1. A Primavera Árabe: Espere o excepcional

VAMOS PENSAR JUNTOS UMA NOVA BIBLIOTECONOMIA?

  1. A Primavera Árabe: Espere o excepcional
  2. O argumento para melhores bibliotecas: aumentar o impacto
  3. A missão das bibliotecas: muito mais que livros
  4. Facilitando a criação de conhecimento
  5. Melhorar a sociedade: acredite!
  6. Comunidades: a plataforma
  7. Bibliotecários: trabalhem com brilhantismo
  8. Plano de Ação: Acredite Mais

Introdução

Acredito que uma Biblioteconomia exemplar, daquela que todos queremos, deva ultrapassar fronteiras. Esta Biblioteconomia é exemplar enquanto está na universidade, ou na esfera pública, ou nas escolas. Por esta razão, este livro não é somente sobre o que acreditamos de bibliotecas públicas ou escolares, mas sim de todas as bibliotecas. As bibliotecas escolares têm muito a ensinar às outras sobre questões que abordam avaliação e aprendizagem. Bibliotecas públicas têm muito a compartilhar sobre como trabalhar com uma variada gama demográfica. Bibliotecas universitárias compreendem o poder da criação de conhecimento. Bibliotecas especializadas podem nos ensinar sobre medição de impacto.

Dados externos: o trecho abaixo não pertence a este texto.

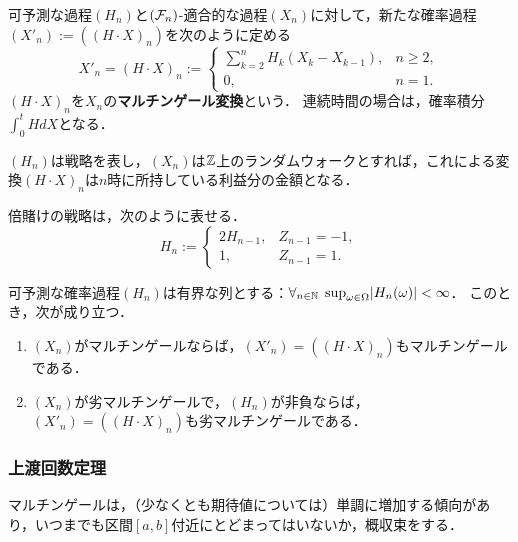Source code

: \documentclass[uplatex,dvipdfmx]{jsreport}
\begin{document}
\begin{definition}
    可予測な過程$(H_n)$と$(\mathcal{F}_n)$-適合的な過程$(X_n)$に対して，新たな確率過程$(X'_n):=((H\cdot X)_n)$を次のように定める
    \[X'_n=(H\cdot X)_n:=\begin{cases}
        \sum^n_{k=2}H_k(X_k-X_{k-1}),&n\ge 2,\\
        0,&n=1.
    \end{cases}\]
    $(H\cdot X)_n$を$X_n$の\textbf{マルチンゲール変換}という．
    連続時間の場合は，確率積分$\int^t_0HdX$となる．
\end{definition}
\begin{remarks}
    $(H_n)$は戦略を表し，$(X_n)$は$\mathbb{Z}$上のランダムウォークとすれば，これによる変換$(H\cdot X)_n$は$n$時に所持している利益分の金額となる．
\end{remarks}

\begin{example}
    倍賭けの戦略は，次のように表せる．
    \[H_n:=\begin{cases}
        2H_{n-1},&Z_{n-1}=-1,\\
        1,&Z_{n-1}=1.
    \end{cases}\]
\end{example}

\begin{theorem}
    可予測な確率過程$(H_n)$は有界な列とする：$\forall_{n\in\mathbb{N}}\;\sup_{\omega\in\Omega}\lvert H_n(\omega)\rvert<\infty$．
    このとき，次が成り立つ．
    \begin{enumerate}
        \item $(X_n)$がマルチンゲールならば，$(X'_n)=((H\cdot X)_n)$もマルチンゲールである．
        \item $(X_n)$が劣マルチンゲールで，$(H_n)$が非負ならば，$(X'_n)=((H\cdot X)_n)$も劣マルチンゲールである．
    \end{enumerate}
\end{theorem}

\subsubsection{上渡回数定理}

\begin{tcolorbox}[colframe=ForestGreen, colback=ForestGreen!10!white,breakable,colbacktitle=ForestGreen!40!white,coltitle=black,fonttitle=\bfseries\sffamily,
title=]
    マルチンゲールは，（少なくとも期待値については）単調に増加する傾向があり，いつまでも区間$[a,b]$付近にとどまってはいないか，概収束をする．
\end{tcolorbox}
\end{document}
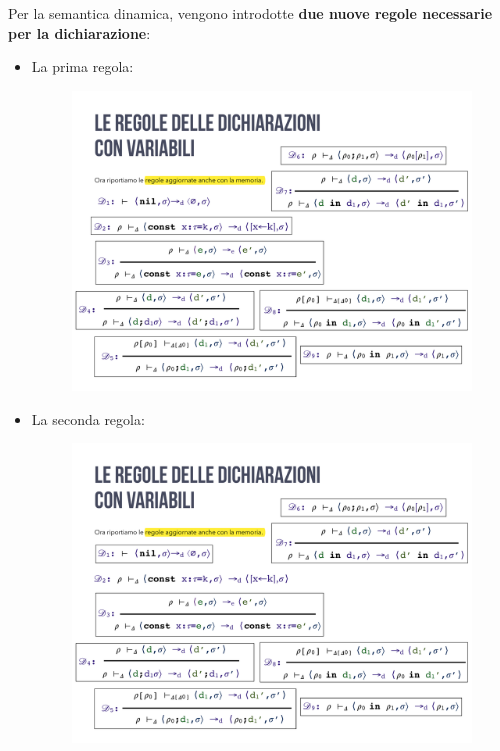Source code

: \documentclass[a4paper]{article}
\begin{document}
 	Per la semantica dinamica, vengono introdotte \textbf{due nuove regole necessarie per la dichiarazione}:
 	\begin{itemize}
 		\item La prima regola:
 		\begin{figure}[!htp]
 			\centering
 			\includegraphics[width=.5\textwidth]{img/regola_dichiarazione-up-1.pdf}
 		\end{figure}
 	
 		\item La seconda regola:
 		\begin{figure}[!htp]
 			\centering
 			\includegraphics[width=.9\textwidth]{img/regola_dichiarazione-up-2.pdf}
 		\end{figure}
 	

\end{itemize}
\end{document}
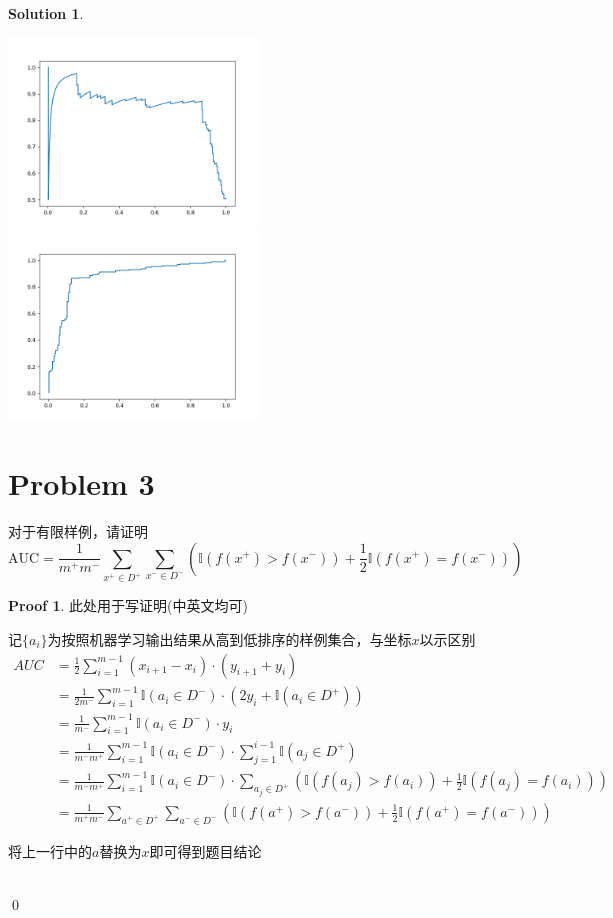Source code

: \documentclass[a4paper,UTF8]{article}
\theoremstyle{definition}
\newtheorem*{solution}{Solution}
\newtheorem*{prove}{Proof}
\begin{document}
\begin{solution}
\begin{tcolorbox}
	\includegraphics[width=0.5\textwidth]{Pr2_pr.png}
	\includegraphics[width=0.5\textwidth]{Pr2_roc.png}
\end{tcolorbox}
\end{solution}

\section*{Problem 3}
对于有限样例，请证明
\[
\text{AUC} = \frac{1}{m^+m^-}\sum_{x^+\in D^+}\sum_{x^-\in D^-}\left(\mathbb{I}(f(x^+)>f(x^-))+\frac{1}{2}\mathbb{I}(f(x^+)=f(x^-))\right)
\]

\begin{prove}
此处用于写证明(中英文均可)
~\\
\begin{tcolorbox}
	\centering
		记$\{a_i\}$为按照机器学习输出结果从高到低排序的样例集合，与坐标$x$以示区别
	\begin{equation*}
		\begin{split}
			AUC &= \frac{1}{2} \sum \limits_{i=1}^{m-1} (x_{i+1}-x_i) \cdot (y_{i+1}+y_i)\\
				&= \frac{1}{2m^-} \sum \limits_{i=1}^{m-1} \mathbb{I} (a_i \in D^-) \cdot (2y_i+\mathbb{I}(a_i \in D^+))\\
				&= \frac{1}{m^-} \sum \limits_{i=1}^{m-1} \mathbb{I} (a_i \in D^-) \cdot y_i\\
				&= \frac{1}{m^-m^+} \sum \limits_{i=1}^{m-1} \mathbb{I} (a_i \in D^-) \cdot \sum \limits_{j=1}^{i-1} \mathbb{I}(a_j \in D^+)\\
				&= \frac{1}{m^-m^+} \sum \limits_{i=1}^{m-1} \mathbb{I} (a_i \in D^-) \cdot \sum \limits_{a_j \in D^+} \left(\mathbb{I}(f(a_j)>f(a_i))+\frac{1}{2}\mathbb{I}(f(a_j)=f(a_i)) \right) \\
				&= \frac{1}{m^+m^-}\sum_{a^+\in D^+}\sum_{a^-\in D^-}\left(\mathbb{I}(f(a^+)>f(a^-))+\frac{1}{2}\mathbb{I}(f(a^+)=f(a^-))\right)
		\end{split}
	\end{equation*}

	将上一行中的$a$替换为$x$即可得到题目结论
\end{tcolorbox}
~\\
\qed
\end{prove}
\end{document}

Ao longo deste livro, usarei muito a palavra “comunidade” no seu sentido mais amplo. Enquanto o Capítulo 6 não chega, onde falarei mais a respeito disso, resta saber que comunidade é um grupo de pessoas que se reúnem em torno de algo que tem em comum. Uma universidade é uma comunidade, bem como um escritório de advocacia ou um hospital.

Meu objetivo neste livro é mostrar o potencial das bibliotecas. Este potencial jamais será alcançado se as bibliotecas ou suas comunidades construírem fronteiras rígidas. Você pode usar o que funciona em pequenas bibliotecas para informar as grandes. Ideias que nascem em bibliotecas públicas podem ser facilmente utilizadas em uma universidade ou empresa.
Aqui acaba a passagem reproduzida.